During the war, the Axis forces mounted a number of operations against the partisans. Former Yugoslav historiography recognized seven major offensives, of which the fourth and the fifth came close to defeating the partisan forces, and the seventh almost captured their headquarters.
German-occupied France
[edit]In France, as in the rest of occupied Western Europe, Germans used different, milder policies than in the East.
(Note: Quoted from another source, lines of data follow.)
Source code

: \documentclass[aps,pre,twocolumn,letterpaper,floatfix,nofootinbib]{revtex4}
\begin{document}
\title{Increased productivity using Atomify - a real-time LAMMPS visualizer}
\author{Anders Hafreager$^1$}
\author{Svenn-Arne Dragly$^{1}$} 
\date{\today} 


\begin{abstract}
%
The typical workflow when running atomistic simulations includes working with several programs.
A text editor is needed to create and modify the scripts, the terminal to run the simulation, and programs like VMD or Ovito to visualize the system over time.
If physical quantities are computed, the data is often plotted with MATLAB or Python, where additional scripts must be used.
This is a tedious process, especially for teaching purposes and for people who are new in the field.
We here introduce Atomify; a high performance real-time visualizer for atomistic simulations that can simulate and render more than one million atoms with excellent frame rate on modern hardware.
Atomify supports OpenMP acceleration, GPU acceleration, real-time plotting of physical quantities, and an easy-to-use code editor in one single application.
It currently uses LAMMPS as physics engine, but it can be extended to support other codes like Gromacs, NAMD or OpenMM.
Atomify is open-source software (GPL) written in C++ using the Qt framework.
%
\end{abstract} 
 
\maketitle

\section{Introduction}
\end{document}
Part of that reason was that the scale of resistance facing German authorities was much smaller.[5] A large part of France remained under autonomous Vichy regime.[5] Hence from the very beginning of the occupation, much of the police duties were carried out by local (French) forces.[5]
Around 1943, as the French Resistance grew in size (due to the Vichy regime accepting the deportation of Frenchmen for forced labor in Germany), German anti-partisan operations in France became more serious.[5] Germans deployed military units against the resistance groups,[5] and managed to create a large and successful counter-network of covert collaborators, which succeeded in infiltrating many cells of the French Resistance.[5] The first major German military operation against the French Resistance took place in early 1944 in the mountainous region of the French Alps and French Jura.[5] The French resistance forces went to ground and reorganized soon after the German operation ended.[5] Soon afterward, another operation where the French Resistance challenged the Germans to a battle at Plateau de Glieres in Savoy ended in a German victory.[5] Despite this defeat and London's advice to avoid head-on confrontation, in the aftermath of the Allied invasion of France (D-Day) the French Resistance openly challenged German forces in several areas.[5] After several early Resistance successes, German countermeasures became particularly harsh.[5] Once seriously threatened, German forces resorted to brutality and terror that had been mostly unheard of previously on the Western front (but commonplace on the Eastern).[5] The largest atrocity occurred in Oradour-sur-Glane, where the Germans massacred 642 local inhabitants and burned the village.[5] German terror tactics proved successful in the short term, as the shocked Resistance pulled back.[5]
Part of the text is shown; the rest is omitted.